Yo sobreviví a Klaus Kinski
Hubo una época en que el nuevo cine alemán daba gusto verlo. Fue durante la década de los 70 del pasado siglo, cuando gente como Rainer Werner Fassbinder, Wim Wenders, Werner Herzog o personajes aún más alternativos como Werner Schroeter, Rosa Von Praunheim (que era un hombre) o el acoplado suizo Daniel Schmid aportaron nuevas visiones al medio y, sin constituir un grupo organizado (cada uno era de su padre y de su madre), le dieron un notable empujón al cine independiente europeo. En aquellos tiempos, sus películas no siempre llegaban a nuestras salas, pero yo me las tragué casi todas en la Filmoteca de Barcelona, habitualmente cuando se suponía que debía acudir a clases de periodismo en la facultad de Bellaterra. Hoy día no queda gran cosa de todo aquello, entre los que se murieron de verdad, los que se murieron de asco cuando el estado alemán interrumpió su inteligente política de subvenciones y los que se perdieron por el camino y adoptaron una actitud errática, ya fuese por necesidad o por una cierta pérdida de energía (ahí tenemos al pobre Wenders, convertido al catolicismo y dedicándole documentales al papa Francisco).

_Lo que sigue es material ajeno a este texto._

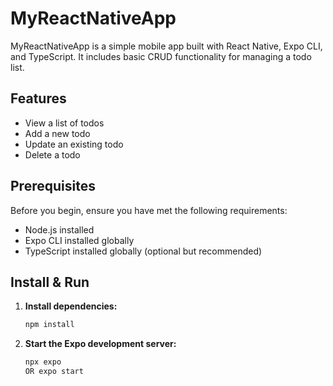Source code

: # MyReactNativeApp

MyReactNativeApp is a simple mobile app built with React Native, Expo CLI, and TypeScript. It includes basic CRUD functionality for managing a todo list.

## Features

- View a list of todos
- Add a new todo
- Update an existing todo
- Delete a todo

## Prerequisites

Before you begin, ensure you have met the following requirements:

- Node.js installed
- Expo CLI installed globally
- TypeScript installed globally (optional but recommended)

## Install & Run

1. **Install dependencies:**

   ```bash
   npm install
   ```
2. **Start the Expo development server:**

   ```bash
   npx expo
   OR expo start
   ```
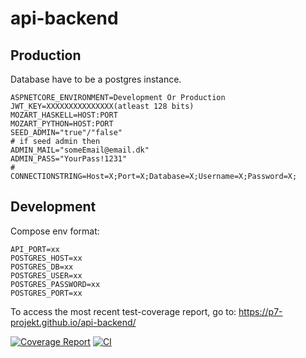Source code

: # api-backend

## Production
Database have to be a postgres instance.

```env
ASPNETCORE_ENVIRONMENT=Development Or Production
JWT_KEY=XXXXXXXXXXXXXXX(atleast 128 bits)
MOZART_HASKELL=HOST:PORT
MOZART_PYTHON=HOST:PORT
SEED_ADMIN="true"/"false"
# if seed admin then
ADMIN_MAIL="someEmail@email.dk"
ADMIN_PASS="YourPass!1231"
#
CONNECTIONSTRING=Host=X;Port=X;Database=X;Username=X;Password=X;
```

## Development

Compose env format:

```env
API_PORT=xx
POSTGRES_HOST=xx
POSTGRES_DB=xx
POSTGRES_USER=xx
POSTGRES_PASSWORD=xx
POSTGRES_PORT=xx
```

To access the most recent test-coverage report, go to: https://p7-projekt.github.io/api-backend/

[![Coverage Report](https://github.com/p7-projekt/api-backend/actions/workflows/pages/pages-build-deployment/badge.svg)](https://p7-projekt.github.io/api-backend/)
[![CI](https://github.com/p7-projekt/api-backend/actions/workflows/dotnet.yml/badge.svg)]()
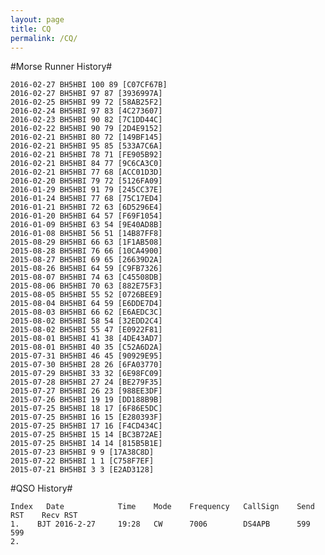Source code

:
 ```yaml
---
layout: page
title: CQ
permalink: /CQ/
---
```


#Morse Runner History#

	2016-02-27 BH5HBI 100 89 [C07CF67B]
	2016-02-27 BH5HBI 97 87 [3936997A]
	2016-02-25 BH5HBI 99 72 [58AB25F2]
	2016-02-24 BH5HBI 97 83 [4C273607]
	2016-02-23 BH5HBI 90 82 [7C1DD44C]
	2016-02-22 BH5HBI 90 79 [2D4E9152]
	2016-02-21 BH5HBI 80 72 [149BF145]
	2016-02-21 BH5HBI 95 85 [533A7C6A]
	2016-02-21 BH5HBI 78 71 [FE905B92]
	2016-02-21 BH5HBI 84 77 [9C6CA3C0]
	2016-02-21 BH5HBI 77 68 [ACC01D3D]
	2016-02-20 BH5HBI 79 72 [5126FA09]
	2016-01-29 BH5HBI 91 79 [245CC37E]
	2016-01-24 BH5HBI 77 68 [75C17ED4]
	2016-01-21 BH5HBI 72 63 [6D5296E4]
	2016-01-20 BH5HBI 64 57 [F69F1054]
	2016-01-09 BH5HBI 63 54 [9E40AD8B]
	2016-01-08 BH5HBI 56 51 [14B87FF8]
	2015-08-29 BH5HBI 66 63 [1F1AB508]
	2015-08-28 BH5HBI 76 66 [10CA4900]
	2015-08-27 BH5HBI 69 65 [26639D2A]
	2015-08-26 BH5HBI 64 59 [C9FB7326]
	2015-08-07 BH5HBI 74 63 [C45508DB]
	2015-08-06 BH5HBI 70 63 [882E75F3]
	2015-08-05 BH5HBI 55 52 [0726BEE9]
	2015-08-04 BH5HBI 64 59 [E6DDE7D4]
	2015-08-03 BH5HBI 66 62 [E6AEDC3C]
	2015-08-02 BH5HBI 58 54 [32EDD2C4]
	2015-08-02 BH5HBI 55 47 [E0922F81]
	2015-08-01 BH5HBI 41 38 [4DE43AD7]
	2015-08-01 BH5HBI 40 35 [C52A6D2A]
	2015-07-31 BH5HBI 46 45 [90929E95]
	2015-07-30 BH5HBI 28 26 [6FA03770]
	2015-07-29 BH5HBI 33 32 [6E98FC09]
	2015-07-28 BH5HBI 27 24 [BE279F35]
	2015-07-27 BH5HBI 26 23 [988EE3DF]
	2015-07-26 BH5HBI 19 19 [DD188B9B]
	2015-07-25 BH5HBI 18 17 [6F86E5DC]
	2015-07-25 BH5HBI 16 15 [E280393F]
	2015-07-25 BH5HBI 17 16 [F4CD434C]
	2015-07-25 BH5HBI 15 14 [BC3B72AE]
	2015-07-25 BH5HBI 14 14 [815B5B1E]
	2015-07-23 BH5HBI 9 9 [17A38C8D]
	2015-07-22 BH5HBI 1 1 [C758F7EF]
	2015-07-21 BH5HBI 3 3 [E2AD3128]

#QSO History#

	Index 	Date			Time	Mode	Frequency	CallSign	Send RST	Recv RST
	1.	  BJT 2016-2-27		19:28	CW		7006		DS4APB		599			599
	2.	  

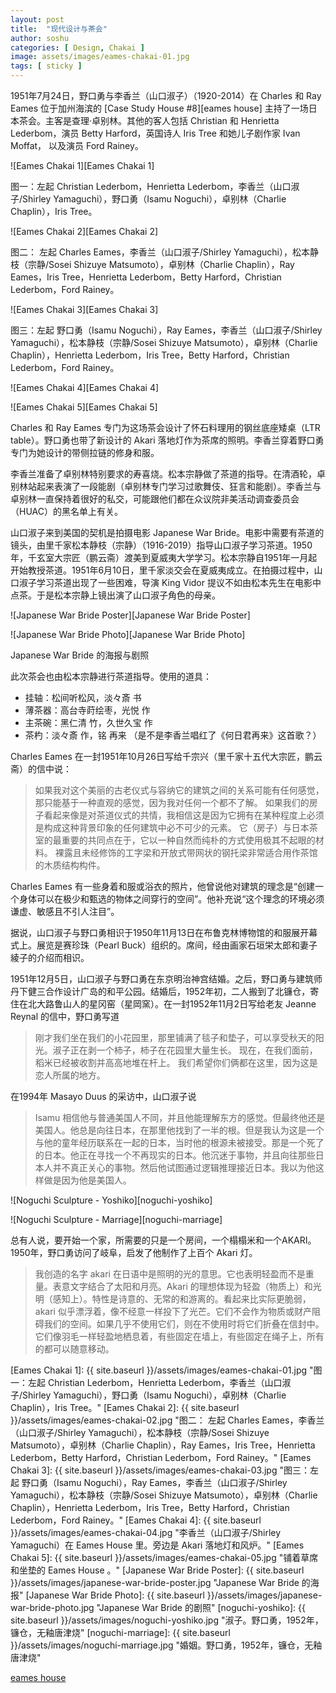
 ```yaml
---
layout: post
title:  "现代设计与茶会"
author: soshu
categories: [ Design, Chakai ]
image: assets/images/eames-chakai-01.jpg
tags: [ sticky ]
---
```


1951年7月24日，野口勇与李香兰（山口淑子）（1920-2014）在 Charles 和 Ray Eames 位于加州海滨的 [Case Study House #8][eames house] 主持了一场日本茶会。主客是查理·卓别林。其他的客人包括 Christian 和 Henrietta Lederbom，演员 Betty Harford，英国诗人 Iris Tree 和她儿子剧作家 Ivan Moffat， 以及演员 Ford Rainey。

![Eames Chakai 1][Eames Chakai 1]

图一：左起 Christian Lederbom，Henrietta Lederbom，李香兰（山口淑子/Shirley Yamaguchi），野口勇（Isamu Noguchi），卓别林（Charlie Chaplin），Iris Tree。

![Eames Chakai 2][Eames Chakai 2]

图二： 左起 Charles Eames，李香兰（山口淑子/Shirley Yamaguchi），松本静枝（宗静/Sosei Shizuye Matsumoto），卓别林（Charlie Chaplin），Ray Eames，Iris Tree，Henrietta Lederbom，Betty Harford，Christian Lederbom，Ford Rainey。

![Eames Chakai 3][Eames Chakai 3]

图三：左起 野口勇（Isamu Noguchi），Ray Eames，李香兰（山口淑子/Shirley Yamaguchi），松本静枝（宗静/Sosei Shizuye Matsumoto），卓别林（Charlie Chaplin），Henrietta Lederbom，Iris Tree，Betty Harford，Christian Lederbom，Ford Rainey。

![Eames Chakai 4][Eames Chakai 4]

![Eames Chakai 5][Eames Chakai 5]

Charles 和 Ray Eames 专门为这场茶会设计了怀石料理用的钢丝底座矮桌（LTR table）。野口勇也带了新设计的 Akari 落地灯作为茶席的照明。李香兰穿着野口勇专门为她设计的带侧拉链的修身和服。

李香兰准备了卓别林特别要求的寿喜烧。松本宗静做了茶道的指导。在清酒轮，卓别林站起来表演了一段能剧（卓别林专门学习过歌舞伎、狂言和能剧）。李香兰与卓别林一直保持着很好的私交，可能跟他们都在众议院非美活动调查委员会（HUAC）的黑名单上有关。

山口淑子来到美国的契机是拍摄电影 Japanese War Bride。电影中需要有茶道的镜头，由里千家松本静枝（宗静）（1916-2019）指导山口淑子学习茶道。1950年，千玄室大宗匠（鹏云斋）渡美到夏威夷大学学习。松本宗静自1951年一月起开始教授茶道。1951年6月10日，里千家淡交会在夏威夷成立。在拍摄过程中，山口淑子学习茶道出现了一些困难，导演 King Vidor 提议不如由松本先生在电影中点茶。于是松本宗静上镜出演了山口淑子角色的母亲。

![Japanese War Bride Poster][Japanese War Bride Poster]

![Japanese War Bride Photo][Japanese War Bride Photo]

Japanese War Bride 的海报与剧照

此次茶会也由松本宗静进行茶道指导。使用的道具：

+ 挂轴：松间听松风，淡々斎 书
+ 薄茶器：高台寺莳绘枣，光悦 作
+ 主茶碗：黑仁清 竹，久世久宝 作
+ 茶杓：淡々斎 作，铭 再来 （是不是李香兰唱红了《何日君再来》这首歌？）

Charles Eames 在一封1951年10月26日写给千宗兴（里千家十五代大宗匠，鹏云斋）的信中说：

> 如果我对这个美丽的古老仪式与容纳它的建筑之间的关系可能有任何感觉，那只能基于一种直观的感觉，因为我对任何一个都不了解。 如果我们的房子看起来像是对茶道仪式的共情，我相信这是因为它拥有在某种程度上必须是构成这种背景印象的任何建筑中必不可少的元素。 它（房子）与日本茶室的最重要的共同点在于，它以一种自然而纯朴的方式使用极其不起眼的材料。 裸露且未经修饰的工字梁和开放式带网状的钢托梁非常适合用作茶馆的木质结构构件。

Charles Eames 有一些身着和服或浴衣的照片，他曾说他对建筑的理念是“创建一个身体可以在极少和甄选的物体之间穿行的空间”。他补充说“这个理念的环境必须谦虚、敏感且不引人注目”。

据说，山口淑子与野口勇相识于1950年11月13日在布鲁克林博物馆的和服展开幕式上。展览是赛珍珠（Pearl Buck）组织的。席间，经由画家石垣栄太郎和妻子綾子的介绍而相识。

1951年12月5日，山口淑子与野口勇在东京明治神宫结婚。之后，野口勇与建筑师丹下健三合作设计广岛的和平公园。结婚后，1952年初，二人搬到了北镰仓，寄住在北大路鲁山人的星冈窑（星岡窯）。在一封1952年11月2日写给老友 Jeanne Reynal 的信中，野口勇写道

> 刚才我们坐在我们的小花园里，那里铺满了毯子和垫子，可以享受秋天的阳光。淑子正在剥一个柿子，柿子在花园里大量生长。 现在，在我们面前，稻米已经被收割并高高地堆在杆上。 我们希望你们俩都在这里，因为这是恋人所属的地方。

在1994年 Masayo Duus 的采访中，山口淑子说

> Isamu 相信他与普通美国人不同，并且他能理解东方的感觉。但最终他还是美国人。他总是向往日本，在那里他找到了一半的根。但是我认为这是一个与他的童年经历联系在一起的日本，当时他的根源未被接受。那是一个死了的日本。他正在寻找一个不再现实的日本。他沉迷于事物，并且向往那些日本人并不真正关心的事物。然后他试图通过逻辑推理接近日本。我以为他这样做是因为他是美国人。

![Noguchi Sculpture - Yoshiko][noguchi-yoshiko]

![Noguchi Sculpture - Marriage][noguchi-marriage]

总有人说，要开始一个家，所需要的只是一个房间，一个榻榻米和一个AKARI。1950年，野口勇访问了岐阜，启发了他制作了上百个 Akari 灯。

> 我创造的名字 akari 在日语中是照明的光的意思。它也表明轻盈而不是重量。表意文字结合了太阳和月亮。Akari 的理想体现为轻盈（物质上）和光明（感知上）。特性是诗意的、无常的和游离的。看起来比实际更脆弱，akari 似乎漂浮着，像不经意一样投下了光芒。它们不会作为物质或财产阻碍我们的空间。如果几乎不使用它们，则在不使用时将它们折叠在信封中。它们像羽毛一样轻盈地栖息着，有些固定在墙上，有些固定在绳子上，所有的都可以随意移动。

[Eames Chakai 1]: {{ site.baseurl }}/assets/images/eames-chakai-01.jpg "图一：左起 Christian Lederbom，Henrietta Lederbom，李香兰（山口淑子/Shirley Yamaguchi），野口勇（Isamu Noguchi），卓别林（Charlie Chaplin），Iris Tree。"
[Eames Chakai 2]: {{ site.baseurl }}/assets/images/eames-chakai-02.jpg "图二： 左起 Charles Eames，李香兰（山口淑子/Shirley Yamaguchi），松本静枝（宗静/Sosei Shizuye Matsumoto），卓别林（Charlie Chaplin），Ray Eames，Iris Tree，Henrietta Lederbom，Betty Harford，Christian Lederbom，Ford Rainey。"
[Eames Chakai 3]: {{ site.baseurl }}/assets/images/eames-chakai-03.jpg "图三：左起 野口勇（Isamu Noguchi），Ray Eames，李香兰（山口淑子/Shirley Yamaguchi），松本静枝（宗静/Sosei Shizuye Matsumoto），卓别林（Charlie Chaplin），Henrietta Lederbom，Iris Tree，Betty Harford，Christian Lederbom，Ford Rainey。"
[Eames Chakai 4]: {{ site.baseurl }}/assets/images/eames-chakai-04.jpg "李香兰（山口淑子/Shirley Yamaguchi）在 Eames House 里。旁边是 Akari 落地灯和风炉。"
[Eames Chakai 5]: {{ site.baseurl }}/assets/images/eames-chakai-05.jpg "铺着草席和坐垫的 Eames House 。"
[Japanese War Bride Poster]: {{ site.baseurl }}/assets/images/japanese-war-bride-poster.jpg "Japanese War Bride 的海报"
[Japanese War Bride Photo]: {{ site.baseurl }}/assets/images/japanese-war-bride-photo.jpg "Japanese War Bride 的剧照"
[noguchi-yoshiko]: {{ site.baseurl }}/assets/images/noguchi-yoshiko.jpg "淑子。野口勇，1952年，镰仓，无釉唐津烧"
[noguchi-marriage]: {{ site.baseurl }}/assets/images/noguchi-marriage.jpg "婚姻。野口勇，1952年，镰仓，无釉唐津烧"

[eames house](https://en.wikipedia.org/wiki/Eames_House)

Werner Herzog es, prácticamente, el único que se mantiene brillantemente en activo de aquella gloriosa generación. Hace unos días pasó por Barcelona para impartir una clase magistral, de camino a unos cursillos en Lanzarote, donde rodó hace algo más de cincuenta años su segundo largometraje, También los enanos empezaron de pequeños, que un servidor se tragó en la primera filmoteca de su ciudad en su momento, mientras sus padres creían que estaba en la universidad tratando de convertirse en un hombre de provecho. A sus 79 años, el señor Herzog está cargado de energía. Yo diría, incluso, que desde que murió su actor fetiche, Klaus Kinski (al que dedicó el documental Mi enemigo íntimo), ha rejuvenecido, dado que la mala vida que le daba tan histérico actor (a él y a todo el equipo de las varias películas en que colaboraron, de las que destacaré Aguirre, la cólera de Dios y Fitzcarraldo) concluyó hace tiempo. A diferencia de casi todos sus colegas de antaño, Herzog no se ha muerto (ni de verdad ni de asco) y no ha parado de rodar, siempre de una manera más ecléctica que errática: ficción, documentales, lo que le echen. Y siempre guiado por las epifanías que le sugieren proyectos nuevos y alternando géneros según sus necesidades del momento. Los milenials solo lo conocen por su participación como actor en la serie The Mandalorian, pero él, lejos de ofenderse, agradece esa coyuntura (y es de suponer que también el dinero recibido de Disney).
Herzog es un director de cuando el cine importaba, de cuando los espectadores esperaban sus nuevas películas porque sabían que les producirían algún tipo de sacudida, pero él nunca se refugia en la nostalgia ni abomina de las nuevas formas y costumbres audiovisuales (incluso se aprovecha de ellas, véase The Mandalorian). Y pocas cosas le definen tan bien como su libro Del caminar sobre hielo, que recoge su trayecto a pie de Munich a París para salvarle la vida a la influyente crítica Lotte Eisner: se le metió en la cabeza que, si se plantaba a pie en la capital francesa, Eisner retrasaría el momento de doblar la servilleta, como así fue (aunque falleció poco después porque la pobre ya no estaba para muchos trotes).
Fantasma del pasado y cineasta del presente, Werner Herzog, glorioso superviviente de una época distinta del cine, sigue en sus trece en una época en la que, teóricamente, lo tiene todo en contra. Yo creo que resistiría hasta la improbable resurrección de Klaus Kinski.